Engineering Manager, Inference Routing and Performance

at Anthropic

📍 New York City, United States
📍 San Francisco, United States

USD 405,000-485,000 per year

MIDDLE

✅ Hybrid

✅ Visa Sponsorship

Used Tools & Technologies

Not specified

Required Skills & Competences
Tag name is followed by "@" symbol and proficiency level value. About proficiency levels:

1-2 — basic awareness.
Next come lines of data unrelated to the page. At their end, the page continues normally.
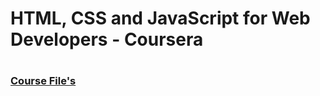 # <h1>HTML, CSS and JavaScript for Web Developers - Coursera<h1>
# <h3>[Course File's](https://github.com/TomSaju2001/Coursera-test/tree/gh-pages)</h3>
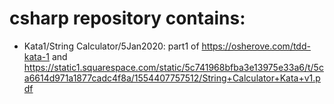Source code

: # csharp repository contains:
- Kata1/String Calculator/5Jan2020: part1 of https://osherove.com/tdd-kata-1 and https://static1.squarespace.com/static/5c741968bfba3e13975e33a6/t/5ca6614d971a1877cadc4f8a/1554407757512/String+Calculator+Kata+v1.pdf

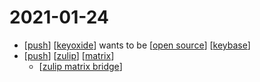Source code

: # 2021-01-24

- [[push]] [[keyoxide]] wants to be [[open source]] [[keybase]]
- [[push]] [[zulip]] [[matrix]]
  - [[zulip matrix bridge]]

[//begin]: # "Autogenerated link references for markdown compatibility"
[push]: ../push "Push"
[keyoxide]: ../keyoxide "Keyoxide"
[open source]: ../open-source "Open Source"
[keybase]: ../keybase "Keybase"
[zulip]: ../zulip "Zulip"
[matrix]: ../matrix "Matrix"
[zulip matrix bridge]: ../zulip-matrix-bridge "Zulip Matrix Bridge"
[//end]: # "Autogenerated link references"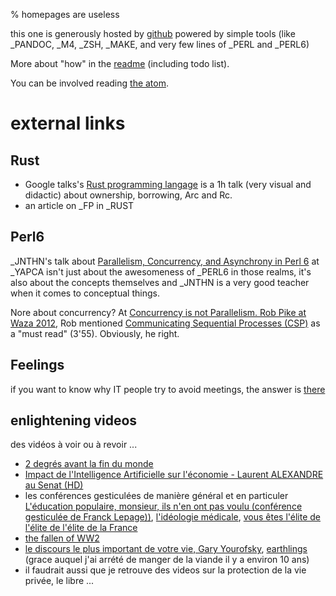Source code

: % homepages are useless

this one is generously hosted by [github](http://github.com)
powered by simple tools (like _PANDOC, _M4, _ZSH, _MAKE, and very few lines of
_PERL and _PERL6)

More about "how" in the [readme](readme.html) (including todo list).

You can be involved reading [the atom](atom.xml).


# external links

## Rust

* Google talks's
  [Rust programming langage](https://www.youtube.com/watch?v=d1uraoHM8Gg)
  is a 1h talk (very visual and didactic) about ownership, borrowing,
  Arc and Rc.
* an article on _FP in _RUST

## Perl6

_JNTHN's talk about
[Parallelism, Concurrency, and Asynchrony in Perl 6](https://www.youtube.com/watch?v=JpqnNCx7wVY)
at _YAPCA isn't just about the awesomeness of _PERL6 in those realms, it's also about the concepts
themselves and _JNTHN is a very good teacher when it comes to conceptual things.

Nore about concurrency? At [Concurrency is not Parallelism. Rob Pike at Waza 2012](https://blog.heroku.com/archives/2013/2/24/concurrency_is_not_parallelism/),
Rob mentioned [Communicating Sequential Processes (CSP)](http://www.usingcsp.com/)
as a "must read" (3'55). Obviously, he right.

## Feelings

if you want to know why IT people try to avoid meetings, the answer is [there](https://www.youtube.com/watch?v=BKorP55Aqvg)

## enlightening videos

des vidéos à voir ou à revoir ...

* [2 degrés avant la fin du monde](https://www.youtube.com/watch?v=Hs-M1vgI_4A)
* [Impact de l'Intelligence Artificielle sur l'économie - Laurent ALEXANDRE au Senat (HD)](https://www.youtube.com/watch?v=rJowm24piM4)
* les conférences gesticulées de manière général et en particuler [L'éducation populaire, monsieur, ils n'en ont pas voulu (conférence gesticulée de Franck Lepage))](https://www.youtube.com/watch?v=9MCU7ALAq0Q&list=PLK3eqbh2LkXn16bgOdMlgVm9Ohe3NZ1DB), [l'idéologie médicale](https://www.youtube.com/watch?v=s9aInd_BO8Y), [vous êtes l'élite de l'élite de l'élite de la France](https://www.youtube.com/watch?v=cRdw9Wy2ViE)
* [the fallen of WW2](https://www.youtube.com/watch?v=DwKPFT-RioU)
* [le discours le plus important de votre vie, Gary Yourofsky](https://www.youtube.com/watch?v=9ivPJUypbVs),
  [earthlings](https://www.youtube.com/watch?v=FM_wAN2id58&t=438s) (grace auquel j'ai arrété de manger de la viande il y a environ 10 ans)
* il faudrait aussi que je retrouve des videos sur la protection de la vie privée, le libre ...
Minimal hands-on experience, and a rudimentary understanding of the technology's purpose;

3-6 — daily use. Comfortable and regular usage, capable of handling common tasks and challenges related to the technology;

7-9 — you are an expert, you can teach others, you know all the pitfalls and tricks;

10 — exceptional knowledge, comprehensive understanding, and adeptness in all aspects of the technology, including advanced problem-solving. Think twice before claiming or demanding such level.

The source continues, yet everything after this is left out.